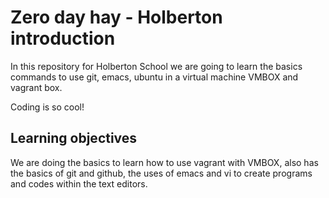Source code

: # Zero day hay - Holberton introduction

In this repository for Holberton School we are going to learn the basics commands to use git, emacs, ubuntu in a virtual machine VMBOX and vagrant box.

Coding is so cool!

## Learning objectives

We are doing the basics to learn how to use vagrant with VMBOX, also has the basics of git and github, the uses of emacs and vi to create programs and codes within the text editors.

----

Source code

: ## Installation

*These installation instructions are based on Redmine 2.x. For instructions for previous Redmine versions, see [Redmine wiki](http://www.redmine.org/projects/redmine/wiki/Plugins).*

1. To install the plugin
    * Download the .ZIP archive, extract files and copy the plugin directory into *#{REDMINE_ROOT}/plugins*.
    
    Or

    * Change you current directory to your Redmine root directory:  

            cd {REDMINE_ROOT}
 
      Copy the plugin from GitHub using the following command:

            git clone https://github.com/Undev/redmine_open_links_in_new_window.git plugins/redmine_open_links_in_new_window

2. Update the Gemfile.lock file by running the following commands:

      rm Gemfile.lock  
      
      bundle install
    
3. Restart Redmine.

----

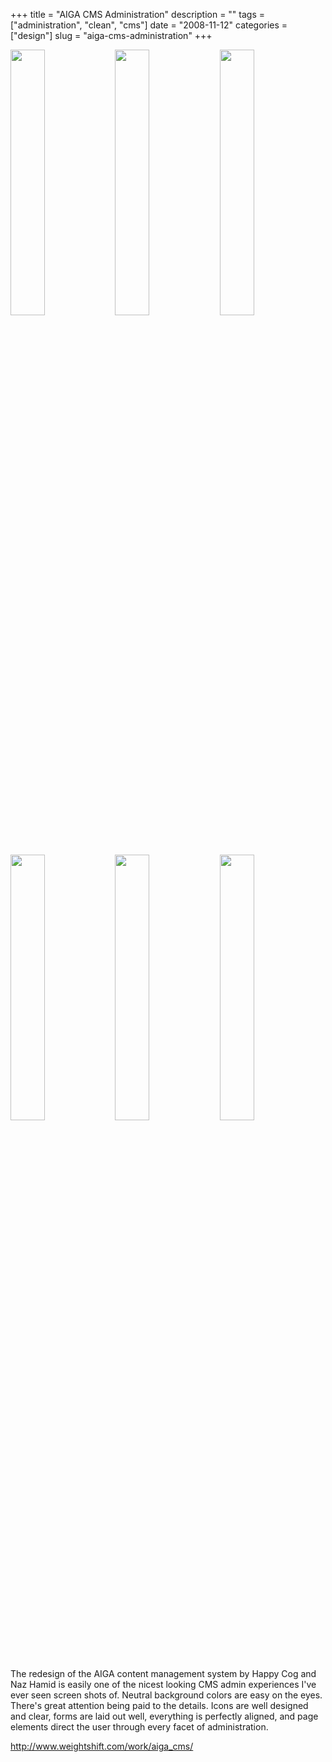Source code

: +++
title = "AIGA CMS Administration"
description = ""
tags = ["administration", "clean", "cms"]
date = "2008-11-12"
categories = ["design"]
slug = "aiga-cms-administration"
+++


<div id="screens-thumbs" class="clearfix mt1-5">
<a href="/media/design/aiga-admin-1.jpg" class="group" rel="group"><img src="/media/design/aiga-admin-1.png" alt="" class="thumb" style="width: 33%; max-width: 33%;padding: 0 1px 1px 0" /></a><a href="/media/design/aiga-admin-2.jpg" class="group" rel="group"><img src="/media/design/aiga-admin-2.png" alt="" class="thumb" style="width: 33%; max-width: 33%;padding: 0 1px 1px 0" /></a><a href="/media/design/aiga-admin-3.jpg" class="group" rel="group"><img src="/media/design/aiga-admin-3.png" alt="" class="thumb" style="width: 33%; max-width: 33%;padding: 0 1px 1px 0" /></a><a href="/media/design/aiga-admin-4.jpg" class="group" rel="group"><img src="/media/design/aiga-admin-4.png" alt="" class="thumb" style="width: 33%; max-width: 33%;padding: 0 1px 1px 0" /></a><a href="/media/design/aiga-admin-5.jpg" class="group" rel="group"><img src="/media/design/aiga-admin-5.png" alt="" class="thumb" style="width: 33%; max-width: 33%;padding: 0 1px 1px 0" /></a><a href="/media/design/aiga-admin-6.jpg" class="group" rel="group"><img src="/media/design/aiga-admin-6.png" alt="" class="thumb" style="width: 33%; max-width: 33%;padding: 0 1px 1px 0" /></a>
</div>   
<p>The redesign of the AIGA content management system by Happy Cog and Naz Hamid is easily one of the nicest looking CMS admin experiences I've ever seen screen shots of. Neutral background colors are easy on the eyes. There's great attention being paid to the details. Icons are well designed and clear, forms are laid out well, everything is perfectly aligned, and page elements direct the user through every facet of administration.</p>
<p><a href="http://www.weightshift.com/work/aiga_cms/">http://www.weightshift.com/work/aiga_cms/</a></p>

----

- Prompt:
For each line in the data above that contains the string "emacs", extract the line.

- Problem solution:
In this repository for Holberton School we are going to learn the basics commands to use git, emacs, ubuntu in a virtual machine VMBOX and vagrant box.
We are doing the basics to learn how to use vagrant with VMBOX, also has the basics of git and github, the uses of emacs and vi to create programs and codes within the text editors.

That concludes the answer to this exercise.